A microphone is embedded in the right-hand arm as well as a physical multi-function button. That enables compatibility with AI assistants such as Google Assistant, smart commands, media controls, and calls. The Bose Connect app extends functionality further, empowering Frames with Bose AR. The glasses will actually be the first commercial Bose device on the platform, offering audio AR experiences using 9-axis head motion and GPS. Bose hasn't detailed exactly what those experiences will be but has offered up a clue with experiences falling in categories of learning, entertainment, travel, gaming, and more. Those features will be shown off at SXSW 2019 in March. Frames ship with a protective carry case, lens cleaning cloth, and pogo-pin recharging cable. A charge can last for up to 3.5-hours and charging up only takes around 2-hours. Frames can remain on standby for around 12-hours. Pre-orders are open now for consumers in the US.
Background: Frames is actually Bose's second wearable audio device, following last year's launch of Bose Soundwear.
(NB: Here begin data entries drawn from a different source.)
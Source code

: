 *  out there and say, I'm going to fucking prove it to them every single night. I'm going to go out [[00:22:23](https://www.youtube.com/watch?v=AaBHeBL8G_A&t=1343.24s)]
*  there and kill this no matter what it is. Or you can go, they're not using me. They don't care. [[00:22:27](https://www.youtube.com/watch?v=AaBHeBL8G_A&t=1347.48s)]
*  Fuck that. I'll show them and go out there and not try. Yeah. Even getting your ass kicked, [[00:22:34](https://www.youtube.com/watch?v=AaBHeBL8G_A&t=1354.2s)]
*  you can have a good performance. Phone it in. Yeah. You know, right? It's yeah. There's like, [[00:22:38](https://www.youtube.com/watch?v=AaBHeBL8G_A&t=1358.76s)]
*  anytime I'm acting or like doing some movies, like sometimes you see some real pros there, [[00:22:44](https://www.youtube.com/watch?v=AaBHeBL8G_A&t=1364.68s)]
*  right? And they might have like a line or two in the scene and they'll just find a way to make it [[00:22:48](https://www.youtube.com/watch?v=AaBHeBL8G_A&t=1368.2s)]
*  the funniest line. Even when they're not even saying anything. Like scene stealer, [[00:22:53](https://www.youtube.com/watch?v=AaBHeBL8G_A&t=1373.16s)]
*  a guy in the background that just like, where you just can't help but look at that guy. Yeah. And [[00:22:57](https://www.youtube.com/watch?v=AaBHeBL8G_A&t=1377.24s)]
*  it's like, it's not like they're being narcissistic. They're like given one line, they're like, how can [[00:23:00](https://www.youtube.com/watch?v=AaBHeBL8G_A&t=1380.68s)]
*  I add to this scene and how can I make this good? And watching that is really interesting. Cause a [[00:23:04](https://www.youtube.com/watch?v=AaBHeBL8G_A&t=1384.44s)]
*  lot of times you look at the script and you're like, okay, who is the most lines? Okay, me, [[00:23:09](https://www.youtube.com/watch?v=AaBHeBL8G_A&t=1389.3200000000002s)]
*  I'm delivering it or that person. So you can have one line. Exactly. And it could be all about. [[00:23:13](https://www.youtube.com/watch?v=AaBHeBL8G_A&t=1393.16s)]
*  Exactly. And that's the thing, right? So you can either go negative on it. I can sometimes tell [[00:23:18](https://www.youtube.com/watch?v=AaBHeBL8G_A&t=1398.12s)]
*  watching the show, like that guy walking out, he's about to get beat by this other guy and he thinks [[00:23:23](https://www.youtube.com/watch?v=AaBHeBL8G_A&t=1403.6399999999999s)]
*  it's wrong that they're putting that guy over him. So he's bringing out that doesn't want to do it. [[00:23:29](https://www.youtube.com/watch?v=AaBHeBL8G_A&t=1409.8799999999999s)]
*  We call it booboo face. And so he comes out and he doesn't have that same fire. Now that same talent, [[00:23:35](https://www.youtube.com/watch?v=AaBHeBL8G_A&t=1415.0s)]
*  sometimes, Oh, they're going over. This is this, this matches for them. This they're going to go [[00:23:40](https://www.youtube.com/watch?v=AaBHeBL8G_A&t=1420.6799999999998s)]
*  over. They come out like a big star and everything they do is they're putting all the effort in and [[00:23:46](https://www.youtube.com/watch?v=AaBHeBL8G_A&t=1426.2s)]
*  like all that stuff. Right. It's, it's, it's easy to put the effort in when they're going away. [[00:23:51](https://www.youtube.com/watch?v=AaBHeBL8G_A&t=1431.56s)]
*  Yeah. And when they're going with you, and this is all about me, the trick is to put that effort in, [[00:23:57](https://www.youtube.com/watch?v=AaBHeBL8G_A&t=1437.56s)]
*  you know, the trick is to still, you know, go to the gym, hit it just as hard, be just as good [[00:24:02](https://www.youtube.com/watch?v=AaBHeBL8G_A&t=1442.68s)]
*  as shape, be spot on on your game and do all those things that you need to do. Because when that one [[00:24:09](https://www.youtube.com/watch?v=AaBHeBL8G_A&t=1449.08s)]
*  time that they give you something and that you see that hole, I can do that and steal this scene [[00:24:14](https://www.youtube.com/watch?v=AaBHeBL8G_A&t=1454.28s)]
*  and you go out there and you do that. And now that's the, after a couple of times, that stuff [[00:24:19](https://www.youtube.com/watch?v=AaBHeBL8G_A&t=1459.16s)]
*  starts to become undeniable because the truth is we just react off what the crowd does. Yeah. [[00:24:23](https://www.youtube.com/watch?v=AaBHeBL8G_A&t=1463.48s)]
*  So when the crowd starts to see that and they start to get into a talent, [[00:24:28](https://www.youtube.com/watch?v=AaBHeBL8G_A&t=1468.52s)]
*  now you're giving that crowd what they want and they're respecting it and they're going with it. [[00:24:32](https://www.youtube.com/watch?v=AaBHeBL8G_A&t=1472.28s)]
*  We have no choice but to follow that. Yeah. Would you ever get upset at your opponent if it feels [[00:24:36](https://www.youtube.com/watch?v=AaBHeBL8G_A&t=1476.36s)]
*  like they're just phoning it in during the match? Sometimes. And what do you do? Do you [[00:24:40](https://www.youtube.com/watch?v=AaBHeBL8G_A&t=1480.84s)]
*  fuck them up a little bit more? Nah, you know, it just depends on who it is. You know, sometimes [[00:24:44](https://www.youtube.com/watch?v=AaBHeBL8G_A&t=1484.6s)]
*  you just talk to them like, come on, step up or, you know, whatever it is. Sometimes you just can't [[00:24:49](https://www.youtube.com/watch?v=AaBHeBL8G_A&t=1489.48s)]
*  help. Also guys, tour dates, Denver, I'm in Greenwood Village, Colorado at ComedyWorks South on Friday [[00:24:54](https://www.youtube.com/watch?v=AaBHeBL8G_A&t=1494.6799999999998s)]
The previous wearable was an entirely different type of device that essentially gave users a way to wear Bose-engineered speakers around their neck for $299. Soundwear was also compatible with some smart functionality via the ability to take and reject calls but lacked Bose AR, Google Assistant, and other features found in the new Frames. Although the neckband was flexible and could be reshaped to fit more comfortably, the previous device also didn't offer a truly personal experience. Conversely, Bose Frames are engineered to direct sound to the user to keep their listening in calls, media playback, and AR as private as possible.
Impact: As with the latest Bose wearable, no mention was made at launch regarding the exact specifications of the speakers found inside Frames. It may be fair to presume that they'll offer a top-notch quality of sound based solely on the fact that it's Bose who is releasing them but that won't be known for sure until after they begin shipping next year. In any case, Bose's decision to branch out further into the wearable categories should result in an interesting experience for users since it won't depend on visual overlays. Audio AR has not been one of the more prominent subcategories in terms of products released with augmented reality, so there is an almost endless number of ways Bose could bring those experiences forward with Frames.